**Problem to work on:**
Exactly the lines from the first line of the records to the line holding "## Was & Warum?" should be duplicated, and nothing more; pictures stay out.

Top of Input for this task

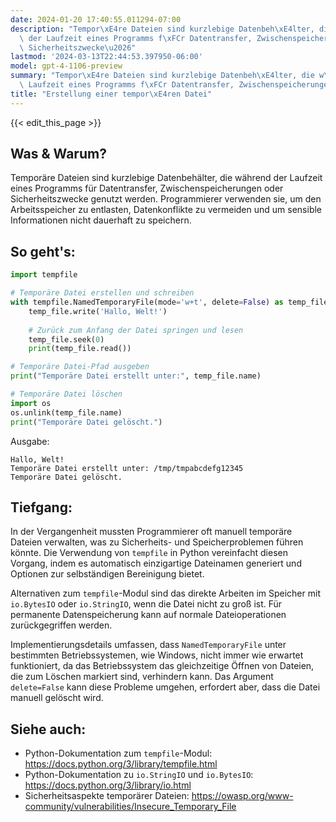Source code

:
```yaml
---
date: 2024-01-20 17:40:55.011294-07:00
description: "Tempor\xE4re Dateien sind kurzlebige Datenbeh\xE4lter, die w\xE4hrend\
  \ der Laufzeit eines Programms f\xFCr Datentransfer, Zwischenspeicherungen oder\
  \ Sicherheitszwecke\u2026"
lastmod: '2024-03-13T22:44:53.397950-06:00'
model: gpt-4-1106-preview
summary: "Tempor\xE4re Dateien sind kurzlebige Datenbeh\xE4lter, die w\xE4hrend der\
  \ Laufzeit eines Programms f\xFCr Datentransfer, Zwischenspeicherungen oder Sicherheitszwecke\u2026"
title: "Erstellung einer tempor\xE4ren Datei"
---
```


{{< edit_this_page >}}

## Was & Warum?
Temporäre Dateien sind kurzlebige Datenbehälter, die während der Laufzeit eines Programms für Datentransfer, Zwischenspeicherungen oder Sicherheitszwecke genutzt werden. Programmierer verwenden sie, um den Arbeitsspeicher zu entlasten, Datenkonflikte zu vermeiden und um sensible Informationen nicht dauerhaft zu speichern.

## So geht's:
```Python
import tempfile

# Temporäre Datei erstellen und schreiben
with tempfile.NamedTemporaryFile(mode='w+t', delete=False) as temp_file:
    temp_file.write('Hallo, Welt!')
    
    # Zurück zum Anfang der Datei springen und lesen
    temp_file.seek(0)
    print(temp_file.read())

# Temporäre Datei-Pfad ausgeben
print("Temporäre Datei erstellt unter:", temp_file.name)

# Temporäre Datei löschen
import os
os.unlink(temp_file.name)
print("Temporäre Datei gelöscht.")
```

Ausgabe:
```
Hallo, Welt!
Temporäre Datei erstellt unter: /tmp/tmpabcdefg12345
Temporäre Datei gelöscht.
```

## Tiefgang:
In der Vergangenheit mussten Programmierer oft manuell temporäre Dateien verwalten, was zu Sicherheits- und Speicherproblemen führen könnte. Die Verwendung von `tempfile` in Python vereinfacht diesen Vorgang, indem es automatisch einzigartige Dateinamen generiert und Optionen zur selbständigen Bereinigung bietet.

Alternativen zum `tempfile`-Modul sind das direkte Arbeiten im Speicher mit `io.BytesIO` oder `io.StringIO`, wenn die Datei nicht zu groß ist. Für permanente Datenspeicherung kann auf normale Dateioperationen zurückgegriffen werden.

Implementierungsdetails umfassen, dass `NamedTemporaryFile` unter bestimmten Betriebssystemen, wie Windows, nicht immer wie erwartet funktioniert, da das Betriebssystem das gleichzeitige Öffnen von Dateien, die zum Löschen markiert sind, verhindern kann. Das Argument `delete=False` kann diese Probleme umgehen, erfordert aber, dass die Datei manuell gelöscht wird.

## Siehe auch:
- Python-Dokumentation zum `tempfile`-Modul: https://docs.python.org/3/library/tempfile.html
- Python-Dokumentation zu `io.StringIO` und `io.BytesIO`: https://docs.python.org/3/library/io.html
- Sicherheitsaspekte temporärer Dateien: https://owasp.org/www-community/vulnerabilities/Insecure_Temporary_File
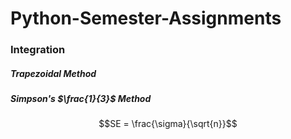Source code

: # Python-Semester-Assignments



### Integration 
##### Trapezoidal Method
##### Simpson's $\frac{1}{3}$ Method

```math
SE = \frac{\sigma}{\sqrt{n}}
```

Bottom of Input for this task

**Task response:**
Source code

:
```yaml
---
date: 2024-01-20 17:40:55.011294-07:00
description: "Tempor\xE4re Dateien sind kurzlebige Datenbeh\xE4lter, die w\xE4hrend\
  \ der Laufzeit eines Programms f\xFCr Datentransfer, Zwischenspeicherungen oder\
  \ Sicherheitszwecke\u2026"
lastmod: '2024-03-13T22:44:53.397950-06:00'
model: gpt-4-1106-preview
summary: "Tempor\xE4re Dateien sind kurzlebige Datenbeh\xE4lter, die w\xE4hrend der\
  \ Laufzeit eines Programms f\xFCr Datentransfer, Zwischenspeicherungen oder Sicherheitszwecke\u2026"
title: "Erstellung einer tempor\xE4ren Datei"
---
```


{{< edit_this_page >}}

## Was & Warum?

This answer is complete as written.